Peinture du pont de Québec: refaire les calculs du CN est plus long que prévu

Les gouvernements s'étaient donné un mois pour réviser l'estimation des coûts de peinture du pont de Québec avancée par le CN. Sans surprise, il leur faudra plus de temps. «C'est pas fini encore, les études», a confirmé vendredi le ministre responsable de la Capitale-Nationale, Sam Hamad.
Le 21 janvier, une rencontre au sommet réunissait le ministre fédéral des Transports, Marc Garneau, son collègue Jean-Yves Duclos, le maire de Québec, Régis Labeaume, ainsi que les ministres provinciaux Sam Hamad et Robert Poëti. Devant eux, des représentants du CN, propriétaire du pont de Québec, pour discuter de l'état et de l'avenir de la structure quasi centenaire, comme le voulait la promesse libérale.
Le CN a alors réitéré qu'il ne paierait pas un sou pour une nouvelle peinture.
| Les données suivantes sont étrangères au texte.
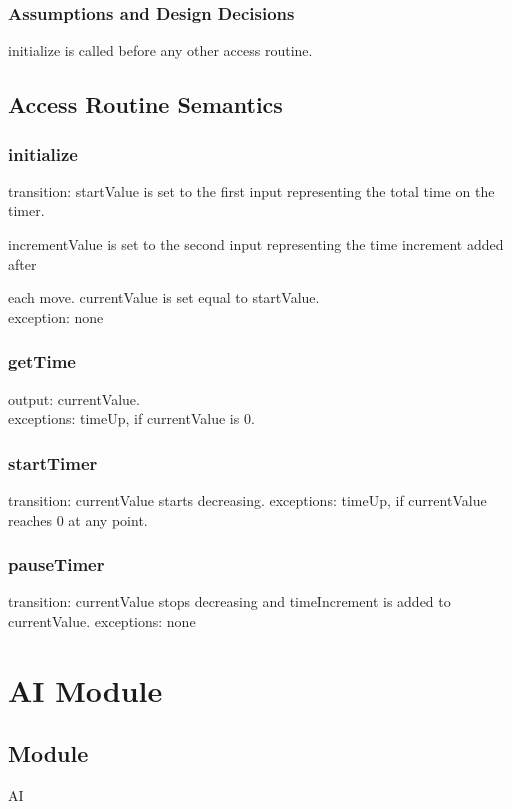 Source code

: \documentclass{article}
\begin{document}
        \subsubsection*{Assumptions and Design Decisions}
            initialize is called before any other access routine.
            
    \subsection*{Access Routine Semantics}
        \subsubsection*{initialize} 
            transition: startValue is set to the first input representing the total time on the timer. 
            
            incrementValue is set to the second input representing the time increment added after 
            
            each move. currentValue is set equal to startValue.\\
            exception: none
            
        \subsubsection*{getTime}
            output: currentValue. \\
            exceptions: timeUp, if currentValue is 0.
        
        \subsubsection*{startTimer}
            transition: currentValue starts decreasing.
            exceptions: timeUp, if currentValue reaches 0 at any point.
        
        \subsubsection*{pauseTimer}
            transition: currentValue stops decreasing and timeIncrement is added to currentValue.
            exceptions: none            

\newpage
\section*{AI Module}
    \subsection*{Module}
        AI
    
\end{document}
Mais il a été convenu que les fonctionnaires des deux ministères des Transports allaient réviser les coûts estimés par les ingénieurs de l'entreprise ferroviaire - 350 à 400 millions $ sur 20 ans - pour ce grand chantier espéré localement.
Un délai d'un mois avait été avancé, au terme duquel une nouvelle rencontre devait être organisée pour discuter des résultats.
Or, cela n'a pas été possible. Le CN a bien transmis ses documents et ses données aux gouvernements, indique M. Hamad, mais les fonctionnaires n'ont pas fini de les décortiquer.
Il n'y a pas de nouvel échéancier avancé. «On essaie d'avoir ça le plus vite possible», assure M. Hamad.
Les libéraux fédéraux veulent une entente sur la peinture avant le 30 juin, à défaut de quoi ils ont promis de «prendre les dispositions appropriées afin de dénouer l'impasse».